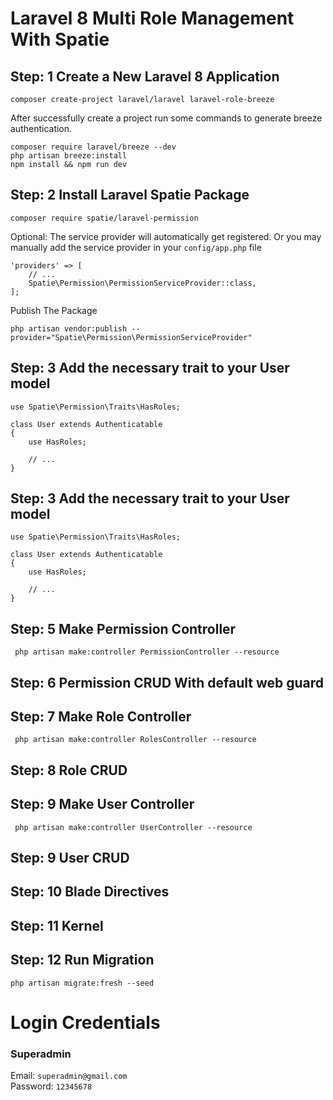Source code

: # Laravel 8 Multi Role Management With Spatie

## Step: 1 Create a New Laravel 8 Application
`composer create-project laravel/laravel laravel-role-breeze`

After successfully create a project run some commands to generate breeze authentication.
```
composer require laravel/breeze --dev
php artisan breeze:install
npm install && npm run dev 
```

## Step: 2 Install Laravel Spatie Package
```
composer require spatie/laravel-permission
```
Optional: The service provider will automatically get registered. Or you may manually add the service provider in your `config/app.php` file

```
'providers' => [
    // ...
    Spatie\Permission\PermissionServiceProvider::class,
];
```

Publish The Package

```
php artisan vendor:publish --provider="Spatie\Permission\PermissionServiceProvider"
```

## Step: 3 Add the necessary trait to your User model
```
use Spatie\Permission\Traits\HasRoles;

class User extends Authenticatable
{
    use HasRoles;

    // ...
}
```

## Step: 3 Add the necessary trait to your User model
```
use Spatie\Permission\Traits\HasRoles;

class User extends Authenticatable
{
    use HasRoles;

    // ...
}
```

## Step: 5 Make Permission Controller 

```
 php artisan make:controller PermissionController --resource
```

## Step: 6 Permission CRUD With default web guard

## Step: 7 Make Role Controller 

```
 php artisan make:controller RolesController --resource
```

## Step: 8 Role CRUD

## Step: 9 Make User Controller 

```
 php artisan make:controller UserController --resource
```

## Step: 9 User CRUD

## Step: 10 Blade Directives

## Step: 11 Kernel

## Step: 12 Run Migration

`php artisan migrate:fresh --seed`

# Login Credentials

### Superadmin
Email: `superadmin@gmail.com`\
Password: `12345678`

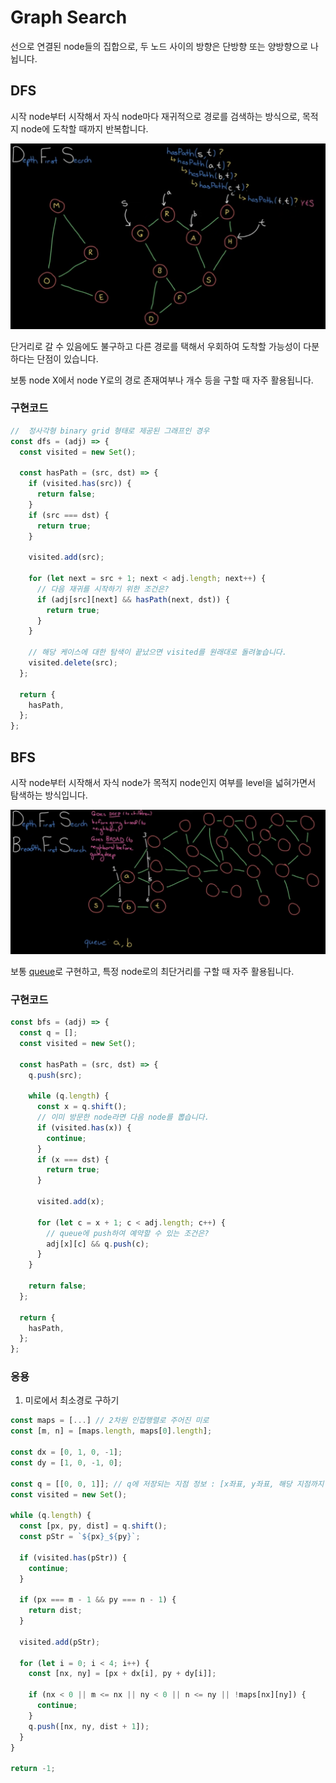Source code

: # Graph Search

선으로 연결된 node들의 집합으로, 두 노드 사이의 방향은 단방향 또는 양방향으로 나뉩니다.

## DFS

시작 node부터 시작해서 자식 node마다 재귀적으로 경로를 검색하는 방식으로, 목적지 node에 도착할 때까지 반복합니다.

![DFS](../image/dfs.png)

단거리로 갈 수 있음에도 불구하고 다른 경로를 택해서 우회하여 도착할 가능성이 다분하다는 단점이 있습니다.

보통 node X에서 node Y로의 경로 존재여부나 개수 등을 구할 때 자주 활용됩니다.

### 구현코드

```js
//  정사각형 binary grid 형태로 제공된 그래프인 경우
const dfs = (adj) => {
  const visited = new Set();

  const hasPath = (src, dst) => {
    if (visited.has(src)) {
      return false;
    }
    if (src === dst) {
      return true;
    }

    visited.add(src);

    for (let next = src + 1; next < adj.length; next++) {
      // 다음 재귀를 시작하기 위한 조건은?
      if (adj[src][next] && hasPath(next, dst)) {
        return true;
      }
    }

    // 해당 케이스에 대한 탐색이 끝났으면 visited를 원래대로 돌려놓습니다.
    visited.delete(src);
  };

  return {
    hasPath,
  };
};
```

## BFS

시작 node부터 시작해서 자식 node가 목적지 node인지 여부를 level을 넓혀가면서 탐색하는 방식입니다.

![BFS](../image/bfs.png)

보통 [queue](../%EC%9E%90%EB%A3%8C%EA%B5%AC%EC%A1%B0/queue.md)로 구현하고, 특정 node로의 최단거리를 구할 때 자주 활용됩니다.

### 구현코드

```js
const bfs = (adj) => {
  const q = [];
  const visited = new Set();

  const hasPath = (src, dst) => {
    q.push(src);

    while (q.length) {
      const x = q.shift();
      // 이미 방문한 node라면 다음 node를 뽑습니다.
      if (visited.has(x)) {
        continue;
      }
      if (x === dst) {
        return true;
      }

      visited.add(x);

      for (let c = x + 1; c < adj.length; c++) {
        // queue에 push하여 예약할 수 있는 조건은?
        adj[x][c] && q.push(c);
      }
    }

    return false;
  };

  return {
    hasPath,
  };
};
```

### 응용

1. 미로에서 최소경로 구하기

```js
const maps = [...] // 2차원 인접행렬로 주어진 미로
const [m, n] = [maps.length, maps[0].length];

const dx = [0, 1, 0, -1];
const dy = [1, 0, -1, 0];

const q = [[0, 0, 1]]; // q에 저장되는 지점 정보 : [x좌표, y좌표, 해당 지점까지 최단거리]
const visited = new Set();

while (q.length) {
  const [px, py, dist] = q.shift();
  const pStr = `${px}_${py}`;

  if (visited.has(pStr)) {
    continue;
  }

  if (px === m - 1 && py === n - 1) {
    return dist;
  }

  visited.add(pStr);

  for (let i = 0; i < 4; i++) {
    const [nx, ny] = [px + dx[i], py + dy[i]];

    if (nx < 0 || m <= nx || ny < 0 || n <= ny || !maps[nx][ny]) {
      continue;
    }
    q.push([nx, ny, dist + 1]);
  }
}

return -1;
```
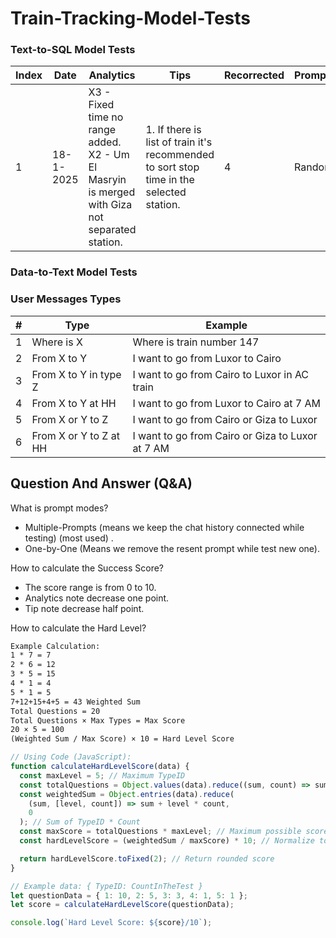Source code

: # Train-Tracking-Model-Tests


### Text-to-SQL Model Tests

| Index | Date      | Analytics                                                                                        | Tips                                                                                     | Recorrected | PromptsType | HardLevel | SuccessScore | PromptVersion                                                                                                                                                                                                                                                                                                    | PromptMode       | Prompts | PromptsTypes                         |
| ----- | --------- | ------------------------------------------------------------------------------------------------ | ---------------------------------------------------------------------------------------- | ----------- | ----------- | --------- | ------------ | ---------------------------------------------------------------------------------------------------------------------------------------------------------------------------------------------------------------------------------------------------------------------------------------------------------------- | ---------------- | ------- | ------------------------------------ |
| 1     | 18-1-2025 | X3 - Fixed time no range added.<br>X2 - Um El Masryin is merged with Giza not separated station. | 1. If there is list of train it's recommended to sort stop time in the selected station. | 4           | Random      | 4.30/10   | 6.5/10       | [System Prompt V18-1-2025](https://github.com/AhmedNasser1010/Train-Tracking-Model-Tests/blob/main/prompt_history/system_prompts/18-1-2025.txt)<br><br>[Few-Shot Prompts V18-1-2025](https://github.com/AhmedNasser1010/Train-Tracking-Model-Tests/blob/main/prompt_history/few-shot_prompts/18-1-2025.json)<br> | Multiple-Prompts | 20      | 1: 7<br>2: 6<br>3: 5<br>4: 1<br>5: 1 |

### Data-to-Text Model Tests


### User Messages Types

| #   | Type                   | Example                                          |
| --- | ---------------------- | ------------------------------------------------ |
| 1   | Where is X             | Where is train number 147                        |
| 2   | From X to Y            | I want to go from Luxor to Cairo                 |
| 3   | From X to Y in type Z  | I want to go from Cairo to Luxor in AC train     |
| 4   | From X to Y at HH      | I want to go from Luxor to Cairo at 7 AM         |
| 5   | From X or Y to Z       | I want to go from Cairo or Giza to Luxor         |
| 6   | From X or Y to Z at HH | I want to go from Cairo or Giza to Luxor at 7 AM |



## Question And Answer (Q&A)
What is prompt modes?
- Multiple-Prompts (means we keep the chat history connected while testing) (most used) .
- One-by-One (Means we remove the resent prompt while test new one).

How to calculate the Success Score?
- The score range is from 0 to 10.
- Analytics note decrease one point.
- Tip note decrease half point.

How to calculate the Hard Level?
```txt
Example Calculation:
1 * 7 = 7
2 * 6 = 12
3 * 5 = 15
4 * 1 = 4
5 * 1 = 5
7+12+15+4+5 = 43 Weighted Sum
Total Questions = 20
Total Questions × Max Types = Max Score
20 × 5 = 100
(Weighted Sum / Max Score) × 10 = Hard Level Score
```
```javascript
// Using Code (JavaScript):
function calculateHardLevelScore(data) {
  const maxLevel = 5; // Maximum TypeID
  const totalQuestions = Object.values(data).reduce((sum, count) => sum + count, 0); // Total questions
  const weightedSum = Object.entries(data).reduce(
    (sum, [level, count]) => sum + level * count,
    0
  ); // Sum of TypeID * Count
  const maxScore = totalQuestions * maxLevel; // Maximum possible score
  const hardLevelScore = (weightedSum / maxScore) * 10; // Normalize to 10

  return hardLevelScore.toFixed(2); // Return rounded score
}

// Example data: { TypeID: CountInTheTest }
let questionData = { 1: 10, 2: 5, 3: 3, 4: 1, 5: 1 };
let score = calculateHardLevelScore(questionData);

console.log(`Hard Level Score: ${score}/10`);
```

> **Task instructions**: Please state the number of lines in the listing that include the word "note", with no other words.

> **Answer below**: 2